If ATI would enable Physic calculations then we would see more games utilizing it and cpu based physic calculations would go away.

Godfrey CHeng said:
The same rule applies to effects physics, only on a different scale. As developers implement physics they'll judge what is the most immersive physics simulation they can produce that still yields playable frame rates. Because of the massively parallel architecture of ATI's GPUs, adding even 5,000 objects to a scene doesn't result in a drop in frame rates. Bumping things up to 10,000 objects shows a slight drop in frame rates, but it's nothing significant – the performance decline is not as linear as you'd see from the CPU. Today our early physics demos show that at high resolutions, we can simulate the collisions of 20,000 boulders running at frame rates well over 100 FPS.

I like the next paragraph even better.
Godfrey Cheng said:
As an interesting aside when talking about taxing the GPU with physics processing, physics acceleration actually allows gamers to get the full benefit of the X1K architecture. With physics processing, you have that geometric complexity that can push the vertex shaders to their limits, and the complex parallel processing needs that maximizes the dedicated branching processor of ATI's GPUs. In essence, you put the whole architecture through its paces, which as a gamer; you like to hear as it means you're getting the most value from your graphics card purchase.

It just seems to me that ATI is hindering technology to create controversy.
 
re: NVIDIA GeForce GTX 480 Final Specs & Pricing Revealed!

Folders are going to use these I think. Did you see that link I posted? Already has Fermi support, but still not 5xxx support? What's with that?
 
re: NVIDIA GeForce GTX 480 Final Specs & Pricing Revealed!

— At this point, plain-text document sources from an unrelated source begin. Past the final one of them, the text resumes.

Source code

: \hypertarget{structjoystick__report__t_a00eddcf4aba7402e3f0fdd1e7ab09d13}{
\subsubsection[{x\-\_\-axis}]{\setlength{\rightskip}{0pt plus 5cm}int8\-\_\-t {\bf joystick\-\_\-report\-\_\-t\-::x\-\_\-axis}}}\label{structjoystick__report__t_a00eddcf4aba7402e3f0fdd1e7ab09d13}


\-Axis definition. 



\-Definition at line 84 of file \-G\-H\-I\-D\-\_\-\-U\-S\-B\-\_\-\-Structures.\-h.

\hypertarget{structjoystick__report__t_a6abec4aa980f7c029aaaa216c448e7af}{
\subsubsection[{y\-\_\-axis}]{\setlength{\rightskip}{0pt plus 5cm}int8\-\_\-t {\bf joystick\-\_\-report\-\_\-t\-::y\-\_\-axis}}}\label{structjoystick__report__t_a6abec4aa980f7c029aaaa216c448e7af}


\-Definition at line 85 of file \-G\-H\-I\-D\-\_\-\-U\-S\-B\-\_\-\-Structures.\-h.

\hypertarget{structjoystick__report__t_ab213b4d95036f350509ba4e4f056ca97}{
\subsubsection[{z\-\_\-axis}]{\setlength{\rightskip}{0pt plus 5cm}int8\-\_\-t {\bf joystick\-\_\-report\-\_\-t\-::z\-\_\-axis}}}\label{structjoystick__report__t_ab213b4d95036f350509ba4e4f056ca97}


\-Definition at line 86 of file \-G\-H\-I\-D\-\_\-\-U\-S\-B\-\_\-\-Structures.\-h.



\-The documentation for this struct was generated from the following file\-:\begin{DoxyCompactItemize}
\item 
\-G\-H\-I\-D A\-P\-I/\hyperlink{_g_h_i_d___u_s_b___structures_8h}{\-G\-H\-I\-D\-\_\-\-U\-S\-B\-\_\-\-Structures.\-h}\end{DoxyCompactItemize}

What's with the 2006 articles? It's 2010 and a lot has changed since then.

ATI cards are plenty capable of implementing PhysX and quite good at it too, but Nvidia bought Ageia and made PhysX exclusive to NVIDIA cards. Then basically paid a bunch of game developers to implement PhysX in their games. This was their attempt to create a PhysX standard that would require a gamer to purchase a NVIDIA card.

Sadly, some morons actually fell for this....physx is dying and being replaced with OpenCL calculations and Havok...as it doesn't matter what kind of card you have for those.

It's just another example of how NVIDIA play dirty.
 
re: NVIDIA GeForce GTX 480 Final Specs & Pricing Revealed!

If ATI would enable Physic calculations then we would see more games utilizing it and cpu based physic calculations would go away.



I like the next paragraph even better.


It just seems to me that ATI is hindering technology to create controversy.

Any game developer that wanted to could implement gpu accelerated physics using OpenCL or DirectX Compute which would run on both Ati and Nvidia cards.

Folders are going to use these I think. Did you see that link I posted? Already has Fermi support, but still not 5xxx support? What's with that?

I can't say I didn't expect that to happen. Folding seems to have become more of a Nvidia marketing ploy than anything else. If it was really all about the science it seems like they would want to maker the most of all of the hardware they could instead of deliberately ignoring millions of the most powerful cards on the market.
 
re: NVIDIA GeForce GTX 480 Final Specs & Pricing Revealed!

Hmmm... WOT flagged AnandTech as an attack page.

Anyway, here's the Folding benchmark:
22218.png


You definitely need to Fold with them, Slay.
 
re: NVIDIA GeForce GTX 480 Final Specs & Pricing Revealed!

Exactly, which is what most are doing, but a few are accepting money from NVIDIA to go exclusively with PhysX.